Section des Référés, 13 mars 2025 — 25/00085

Désigne un expert ou un autre technicien Cour de cassation — Section des Référés

Texte intégral

MINUTE N° : ORDONNANCE DU : 13 Mars 2025 DOSSIER N° : N° RG 25/00085 - N° Portalis DB3T-W-B7I-VSU4 CODE NAC : 54G - 0A AFFAIRE : [B] [U] C/ S.D.C. 7 ALLEE DE DERRIERE LES JARDINS 94350 VILLERS- SUR-MARNE, MUTUELLE FRATERNELLE ASSURANCE, S.A. LOGIREP, S.A. ALLIANZ IARD

TRIBUNAL JUDICIAIRE DE CRETEIL

Section des Référés

ORDONNANCE DE RÉFÉRÉ

LE JUGE DES REFERES : Madame Elise POURON, Juge

LE GREFFIER : Madame Stéphanie GEULIN, Greffier

PARTIES :

DEMANDEUR

Monsieur [B] [U] né le 30 mai 1985 à MONT SAINT AIGNAN, demeurant 7, allée de Derrière les Jardins - 94350 VILLIERS SUR MARNE

représenté par Me Samy-Mohand ZAROURI, avocat au barreau de PARIS, vestiaire :

DEFENDEURS

S.D.C. 7 ALLEE DE DERRIERE LES JARDINS 94350 VILLERS- SUR-MARNE, représenté par son syndic en exercice la société ASTRAE, immatriculée au RCS de CRETEIL sous le n° 443 097 506, dont le siège social est sis C/O ASTRAE 66 boulevard de Créteil - 94100 SAINT-MAUR-DES-FOSSES

représenté par Me Manuel RAISON, avocat au barreau de PARIS, vestiaire : C2444

MUTUELLE FRATERNELLE ASSURANCE, enregistrée sous le n° SIREN 784 702 391? dont le siège social est sis 6 rue Fournier - 92110 CLICHY

et S.A. LOGIREP, inscrite au RCS de NANTERRE sous le n° 393 542 428, dont le siège social est sis 127 rue Gambetta - 92150 SURESNES

non représentées

S.A. ALLIANZ IARD, immatriculée au RCS de NANTERRE sous le n° 542 110 291, dont le siège social est sis CS 30051, 1 Cours Michelet - 92800 PUTEAUX

représentée par Me Julien BESLAY, avocat au barreau de PARIS, vestiaire : J133

Débats tenus à l’audience du : 13 Février 2025 Date de délibéré indiquée par le Président : 13 Mars 2025 Ordonnance rendue par mise à disposition au greffe le 13 Mars 2025

EXPOSE DU LITIGE

Monsieur [B] [U] est propriétaire d’un appartement situé 7 allée de derrière les jardins 94350 VILLIERS SUR MARNE.
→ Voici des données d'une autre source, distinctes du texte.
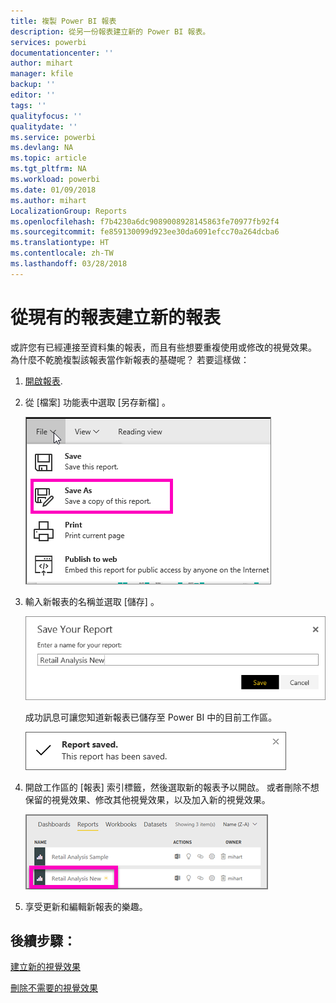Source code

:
 ```yaml
---
title: 複製 Power BI 報表
description: 從另一份報表建立新的 Power BI 報表。
services: powerbi
documentationcenter: ''
author: mihart
manager: kfile
backup: ''
editor: ''
tags: ''
qualityfocus: ''
qualitydate: ''
ms.service: powerbi
ms.devlang: NA
ms.topic: article
ms.tgt_pltfrm: NA
ms.workload: powerbi
ms.date: 01/09/2018
ms.author: mihart
LocalizationGroup: Reports
ms.openlocfilehash: f7b4230a6dc9089008928145863fe70977fb92f4
ms.sourcegitcommit: fe859130099d923ee30da6091efcc70a264dcba6
ms.translationtype: HT
ms.contentlocale: zh-TW
ms.lasthandoff: 03/28/2018
---
```

# <a name="create-a-new-report-from-an-existing-report"></a>從現有的報表建立新的報表
或許您有已經連接至資料集的報表，而且有些想要重複使用或修改的視覺效果。  為什麼不乾脆複製該報表當作新報表的基礎呢？  若要這樣做：

1. [開啟報表](service-report-open.md).
2. 從 [檔案]  功能表中選取 [另存新檔] 。
   
   ![](media/power-bi-report-copy/powerbi-save-as.png)
3. 輸入新報表的名稱並選取 [儲存] 。
   
   ![](media/power-bi-report-copy/savereport.png)
   
   成功訊息可讓您知道新報表已儲存至 Power BI 中的目前工作區。
   
   ![](media/power-bi-report-copy/savesuccess1.png)
4. 開啟工作區的 [報表] 索引標籤，然後選取新的報表予以開啟。 或者刪除不想保留的視覺效果、修改其他視覺效果，以及加入新的視覺效果。
   
   ![](media/power-bi-report-copy/power-bi-workspace.png)
5. 享受更新和編輯新報表的樂趣。

## <a name="next-steps"></a>後續步驟：
[建立新的視覺效果](power-bi-report-add-visualizations-ii.md)

[刪除不需要的視覺效果](service-delete.md)
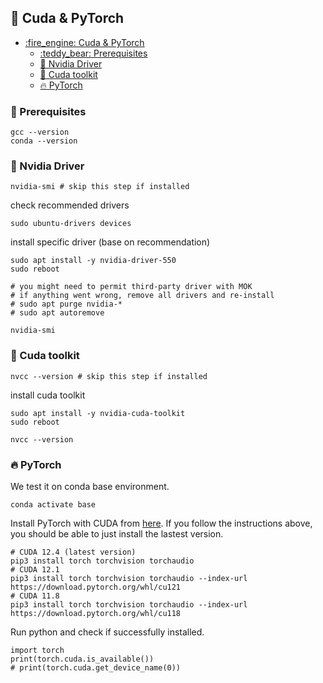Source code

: ## :fire_engine: Cuda & PyTorch

- [:fire\_engine: Cuda \& PyTorch](#fire_engine-cuda--pytorch)
  - [:teddy\_bear: Prerequisites](#teddy_bear-prerequisites)
  - [:car: Nvidia Driver](#car-nvidia-driver)
  - [:wrench: Cuda toolkit](#wrench-cuda-toolkit)
  - [:fire: PyTorch](#fire-pytorch)


### :teddy_bear: Prerequisites

```shell
gcc --version
conda --version
```

### :car: Nvidia Driver
```shell
nvidia-smi # skip this step if installed
```

check recommended drivers
```shell
sudo ubuntu-drivers devices
```
install specific driver (base on recommendation)
```shell
sudo apt install -y nvidia-driver-550
sudo reboot

# you might need to permit third-party driver with MOK
# if anything went wrong, remove all drivers and re-install
# sudo apt purge nvidia-*
# sudo apt autoremove

nvidia-smi
```

### :wrench: Cuda toolkit

```shell
nvcc --version # skip this step if installed
```

install cuda toolkit
```shell
sudo apt install -y nvidia-cuda-toolkit
sudo reboot

nvcc --version
```

### :fire: PyTorch

We test it on conda base environment.
```shell
conda activate base
```

Install PyTorch with CUDA from [here](https://pytorch.org/get-started/locally/). If you follow the instructions above, you should be able to just install the lastest version.

```shell
# CUDA 12.4 (latest version)
pip3 install torch torchvision torchaudio
# CUDA 12.1
pip3 install torch torchvision torchaudio --index-url https://download.pytorch.org/whl/cu121
# CUDA 11.8
pip3 install torch torchvision torchaudio --index-url https://download.pytorch.org/whl/cu118
```

Run python and check if successfully installed.
```shell
import torch
print(torch.cuda.is_available())
# print(torch.cuda.get_device_name(0))
```

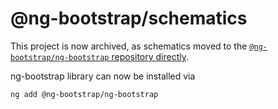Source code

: # @ng-bootstrap/schematics

This project is now archived, as schematics moved to the [`@ng-bootstrap/ng-bootstrap` repository directly](https://github.com/ng-bootstrap/ng-bootstrap).

ng-bootstrap library can now be installed via

```shell
ng add @ng-bootstrap/ng-bootstrap
```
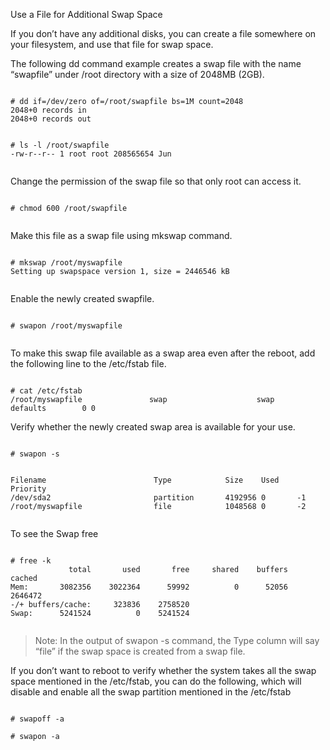 Use a File for Additional Swap Space


If you don’t have any additional disks, you can create a file somewhere on your filesystem, and use that file for swap space.

The following dd command example creates a swap file with the name “swapfile” under /root directory with a size of 2048MB (2GB).

```

# dd if=/dev/zero of=/root/swapfile bs=1M count=2048
2048+0 records in
2048+0 records out


# ls -l /root/swapfile
-rw-r--r-- 1 root root 208565654 Jun 


```

Change the permission of the swap file so that only root can access it.


```

# chmod 600 /root/swapfile


```


Make this file as a swap file using mkswap command.


```

# mkswap /root/myswapfile
Setting up swapspace version 1, size = 2446546 kB


```

Enable the newly created swapfile.


```

# swapon /root/myswapfile


```

To make this swap file available as a swap area even after the reboot, add the following line to the /etc/fstab file.


```

# cat /etc/fstab
/root/myswapfile               swap                    swap    defaults        0 0

```

Verify whether the newly created swap area is available for your use.


```

# swapon -s


Filename                        Type            Size    Used    Priority
/dev/sda2                       partition       4192956 0       -1
/root/myswapfile                file            1048568 0       -2


```

To see the Swap free


```

# free -k
             total       used       free     shared    buffers     cached
Mem:       3082356    3022364      59992          0      52056    2646472
-/+ buffers/cache:     323836    2758520
Swap:      5241524          0    5241524


```


> Note: In the output of swapon -s command, the Type column will say “file” if the swap space is created from a swap file.

If you don’t want to reboot to verify whether the system takes all the swap space mentioned in the /etc/fstab, you can do the following, which will disable and enable all the swap partition mentioned in the /etc/fstab


```

# swapoff -a

# swapon -a


```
Des dégâts des eaux sont survenus dans son appartement.

Par actes de commissaire de justice des 18, 19 et 20 novembre 2024, Monsieur [B] [U] a fait assigner le syndicat des copropriétaires du 7 allée de derrière les jardin 94350 VILLIERS SUR MARNE, la SA ALLIANZ IARD ès qualité d'assureur habitation du syndicat des copropriétaires, la MUTUELLE FRATERNELLE D'ASSURANCES ès qualité d'assureur habitation de Monsieur [B] [U] et la SA LOGIREP devant la juridiction des référés du tribunal judiciaire de Créteil aux fins d’obtenir la désignation d’un expert judiciaire, outre la condamnation de la MUTUELLE FRATERNELLE D’ASSURANCES à lui payer la somme de 19.067,73 euros à titre de provision correspondant à la proposition d’indemnisation faite et jugée insuffisante par Monsieur [B] [U].

Le dossier a été évoqué à l’audience du 13 février 2025, au cours de laquelle Monsieur [B] [U] a maintenu ses demandes et s’est désisté, par conclusions visées à l’audience, de ses demandes formées à l’encontre de la SA ALLIANZ IARD ès qualité d'assureur habitation du syndicat des copropriétaires.

Aux termes de ses écritures déposées et soutenues à l’audience du 13 février 2025, le syndicat des copropriétaires du 7 allée de derrière les jardin 94350 VILLIERS SUR MARNE a émis les plus vives réserves et protestations.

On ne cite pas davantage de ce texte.